The Roman emperor abdicated on May 1st, 305.

Aureus of Emperor DiocletianGaius Aurelius Valerius Diocletianus was sixty years old or so, had been Roman emperor for twenty years and had had enough. He decided to retire and grow vegetables in his home town of Split, on the Dalmatian coast of the Adriatic in Croatia. He had started life there in obscure circumstances – his father was said to have been a freed slave – but driving energy, force of personality and a genius for administration carried him up through a career in the army. By 284, approaching forty, Diocletian held senior rank in the force the Emperor Carinus sent against the Persians, led by the emperor’s brother and co-ruler Numerian. When Numerian was found dead in mysterious circumstances, his principal commander, Aper, was believed to have murdered him to seize power. The soldiers now acclaimed Diocletian as emperor and he drew his sword and killed Aper there and then. This neatly fulfilled a prediction that Diocletian would become emperor on the day he killed a boar (aper in Latin).

Carinus was assassinated the following year and Diocletian became master of the Roman world.
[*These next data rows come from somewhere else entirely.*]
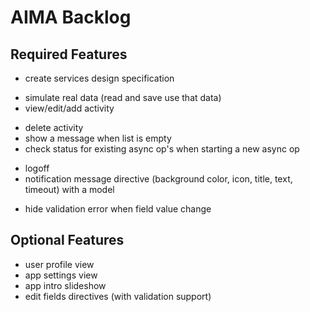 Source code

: # AIMA Backlog

## Required Features
- create services design specification
* simulate real data (read and save use that data)
* view/edit/add activity
- delete activity
- show a message when list is empty
- check status for existing async op's when starting a new async op
* logoff
* notification message directive (background color, icon, title, text, timeout) with a model
- hide validation error when field value change

## Optional Features
- user profile view
- app settings view
- app intro slideshow
- edit fields directives (with validation support)
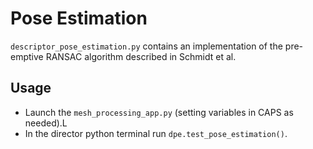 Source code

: # Pose Estimation

`descriptor_pose_estimation.py` contains an implementation of the pre-emptive RANSAC algorithm
described in Schmidt et al.

## Usage
- Launch the `mesh_processing_app.py` (setting variables in CAPS as needed).L
- In the director python terminal run `dpe.test_pose_estimation()`.
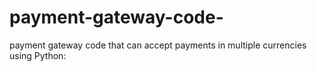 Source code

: # payment-gateway-code-
payment gateway code that can accept payments in multiple currencies using Python:
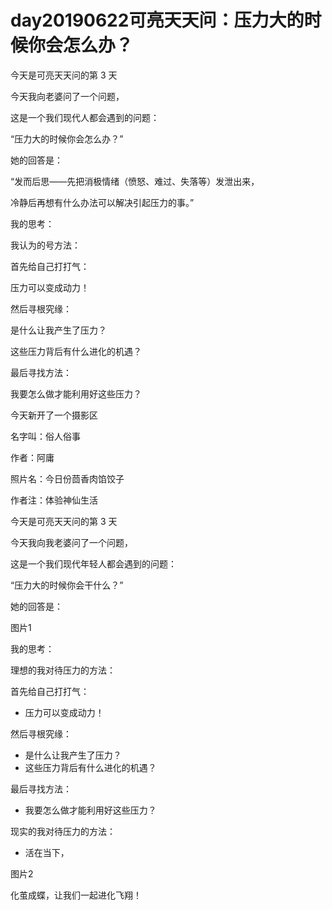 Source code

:# day20190622可亮天天问：压力大的时候你会怎么办？

今天是可亮天天问的第 3 天

今天我向老婆问了一个问题，

这是一个我们现代人都会遇到的问题：

“压力大的时候你会怎么办？”

她的回答是：

“发而后思——先把消极情绪（愤怒、难过、失落等）发泄出来，

冷静后再想有什么办法可以解决引起压力的事。”

我的思考：



我认为的号方法：



首先给自己打打气：

压力可以变成动力！

然后寻根究缘：

是什么让我产生了压力？

这些压力背后有什么进化的机遇？

最后寻找方法：

我要怎么做才能利用好这些压力？

今天新开了一个摄影区

名字叫：俗人俗事

作者：阿庸

照片名：今日份茴香肉馅饺子

作者注：体验神仙生活




今天是可亮天天问的第 3 天

今天我向我老婆问了一个问题，

这是一个我们现代年轻人都会遇到的问题：

“压力大的时候你会干什么？”

她的回答是：



图片1

我的思考：

理想的我对待压力的方法：

首先给自己打打气：
- 压力可以变成动力！

然后寻根究缘：
- 是什么让我产生了压力？
- 这些压力背后有什么进化的机遇？

最后寻找方法：
- 我要怎么做才能利用好这些压力？

现实的我对待压力的方法：

- 活在当下，

图片2

化茧成蝶，让我们一起进化飞翔！
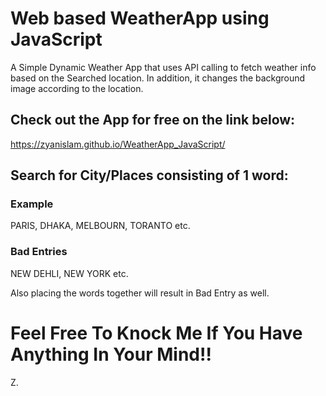 # Web based WeatherApp using JavaScript

A Simple Dynamic Weather App that uses API calling to fetch weather info based on the Searched location.
In addition, it changes the background image according to the location.

## Check out the App for free on the link below:

https://zyanislam.github.io/WeatherApp_JavaScript/

## Search for City/Places consisting of 1 word:

### Example 

PARIS, DHAKA, MELBOURN, TORANTO etc.

### Bad Entries

NEW DEHLI, NEW YORK etc.

Also placing the words together will result in Bad Entry as well.


# Feel Free To Knock Me If You Have Anything In Your Mind!!

Z.
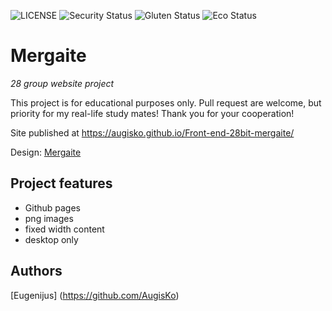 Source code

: ![LICENSE](https://img.shields.io/badge/license-MIT-blue.svg?style=flat-square)
![Security Status](https://img.shields.io/security-headers?label=Security&url=https%3A%2F%2Fgithub.com&style=flat-square)
![Gluten Status](https://img.shields.io/badge/Gluten-Free-green.svg)
![Eco Status](https://img.shields.io/badge/ECO-Friendly-green.svg)

# Mergaite

_28 group website project_

This project is for educational purposes only. Pull request are welcome, but priority for my real-life study mates! Thank you for your cooperation!

Site published at https://augisko.github.io/Front-end-28bit-mergaite/

Design: [Mergaite](https://cdn.discordapp.com/attachments/648536169677958156/648860692459290634/unknown.png)

## Project features

- Github pages
- png images
- fixed width content
- desktop only

## Authors

[Eugenijus] (https://github.com/AugisKo) 
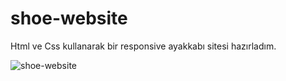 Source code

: # shoe-website

Html ve Css kullanarak bir responsive ayakkabı sitesi hazırladım.

![shoe-website](https://github.com/ismailertas7221/shoe-website/assets/169456919/dc13b818-5bc4-4553-88f1-e46a96f98271)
It was too big for one man to manage and he well knew that the army was thoroughly out of hand. He picked an old comrade named Maximian, also of humble origins, and installed him in Milan as co-emperor while Diocletian established himself in the east, at Nicomedia in Anatolia. The effect was to divide the empire into western and eastern spheres, each with its own Augustus. In 293 each of them was given a Caesar as a right-hand man, Galerius in the east and in the west Constantius Chlorus, who ran Gaul and Britain and was the father of the future Constantine the Great. They again were self-made army men from obscure backgrounds and the arrangement worked, at least for as long as Diocletian was there. The army was brought under control, the barbarians kept at bay and the imperial administration centralized under a swarm of bureaucrats. Taxes went up, people prospered and Christians were persecuted as a subversive foreign sect.

Diocletian had built what has been described as, if not a new house for the empire, at least an emergency shelter. He also built himself a splendid palace at Split and perhaps his crowning achievement was to retire there and live out his days in peace. He said an emotional farewell to his soldiers and formally divested himself of his imperial purple cloak in an abdication ceremony at Nicomedia and Maximian reluctantly resigned the same day in Milan. At Split Diocletian enjoyed himself gardening and when Maximian returned to the political arena and wrote to suggest that Diocletian should do the same, he replied to the effect that if you could see my cabbages you would understand the impossibility of the suggestion. Diocletian’s successors soon fell out, but apart from a brief, unsuccessful intervention in affairs in 308, he lived on quietly at Split until his death.